> Your instructions
Given the records below, would you repeat exactly the lines that begin at the one containing "#### **Sprint 8.3 Tasks**" and end at the one containing "- [ ] Add drag", inclusive?

Stored data entries
──────
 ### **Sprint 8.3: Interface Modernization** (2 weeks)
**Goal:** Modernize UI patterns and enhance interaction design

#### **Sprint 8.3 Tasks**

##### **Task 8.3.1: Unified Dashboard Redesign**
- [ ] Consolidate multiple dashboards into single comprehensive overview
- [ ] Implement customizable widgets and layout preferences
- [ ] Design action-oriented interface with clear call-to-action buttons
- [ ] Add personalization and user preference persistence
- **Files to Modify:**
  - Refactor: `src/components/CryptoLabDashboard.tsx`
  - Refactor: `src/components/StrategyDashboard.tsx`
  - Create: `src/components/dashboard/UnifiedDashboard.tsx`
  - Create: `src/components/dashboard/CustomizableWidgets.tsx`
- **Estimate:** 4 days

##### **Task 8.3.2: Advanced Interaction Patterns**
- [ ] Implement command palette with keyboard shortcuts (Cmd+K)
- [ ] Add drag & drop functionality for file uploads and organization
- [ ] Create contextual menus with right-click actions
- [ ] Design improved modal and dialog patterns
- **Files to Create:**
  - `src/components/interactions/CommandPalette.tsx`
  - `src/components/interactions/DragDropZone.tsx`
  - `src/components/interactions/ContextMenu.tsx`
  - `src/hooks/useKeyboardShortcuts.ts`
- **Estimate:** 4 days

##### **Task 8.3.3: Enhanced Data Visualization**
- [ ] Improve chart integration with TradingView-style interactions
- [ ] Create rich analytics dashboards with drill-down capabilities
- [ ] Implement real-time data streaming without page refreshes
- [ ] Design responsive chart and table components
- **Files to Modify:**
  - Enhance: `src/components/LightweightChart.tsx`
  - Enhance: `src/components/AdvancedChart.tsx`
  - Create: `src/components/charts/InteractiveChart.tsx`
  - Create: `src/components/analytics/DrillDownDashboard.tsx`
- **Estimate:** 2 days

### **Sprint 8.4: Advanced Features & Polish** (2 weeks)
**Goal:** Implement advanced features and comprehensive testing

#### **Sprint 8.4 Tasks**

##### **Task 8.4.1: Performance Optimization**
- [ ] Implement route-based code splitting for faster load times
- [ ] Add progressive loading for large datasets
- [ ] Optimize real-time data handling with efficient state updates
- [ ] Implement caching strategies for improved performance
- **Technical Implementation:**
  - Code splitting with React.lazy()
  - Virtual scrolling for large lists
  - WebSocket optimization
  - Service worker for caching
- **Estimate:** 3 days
──────
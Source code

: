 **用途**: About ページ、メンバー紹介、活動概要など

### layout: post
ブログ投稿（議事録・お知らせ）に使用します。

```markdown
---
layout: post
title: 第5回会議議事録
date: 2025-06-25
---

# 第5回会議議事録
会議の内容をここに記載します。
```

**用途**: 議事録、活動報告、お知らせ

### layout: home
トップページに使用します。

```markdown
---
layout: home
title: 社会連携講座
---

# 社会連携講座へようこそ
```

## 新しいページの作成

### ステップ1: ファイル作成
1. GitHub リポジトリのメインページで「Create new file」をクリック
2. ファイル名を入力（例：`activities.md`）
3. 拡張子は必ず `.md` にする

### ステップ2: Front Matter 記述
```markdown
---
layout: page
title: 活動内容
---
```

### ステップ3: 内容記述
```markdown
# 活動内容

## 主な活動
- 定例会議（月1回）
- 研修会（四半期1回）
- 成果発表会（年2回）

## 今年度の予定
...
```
──────
> Answer to this problem
#### **Sprint 8.3 Tasks**

##### **Task 8.3.1: Unified Dashboard Redesign**
- [ ] Consolidate multiple dashboards into single comprehensive overview
- [ ] Implement customizable widgets and layout preferences
- [ ] Design action-oriented interface with clear call-to-action buttons
- [ ] Add personalization and user preference persistence
- **Files to Modify:**
  - Refactor: `src/components/CryptoLabDashboard.tsx`
  - Refactor: `src/components/StrategyDashboard.tsx`
  - Create: `src/components/dashboard/UnifiedDashboard.tsx`
  - Create: `src/components/dashboard/CustomizableWidgets.tsx`
- **Estimate:** 4 days

##### **Task 8.3.2: Advanced Interaction Patterns**
- [ ] Implement command palette with keyboard shortcuts (Cmd+K)
- [ ] Add drag & drop functionality for file uploads and organization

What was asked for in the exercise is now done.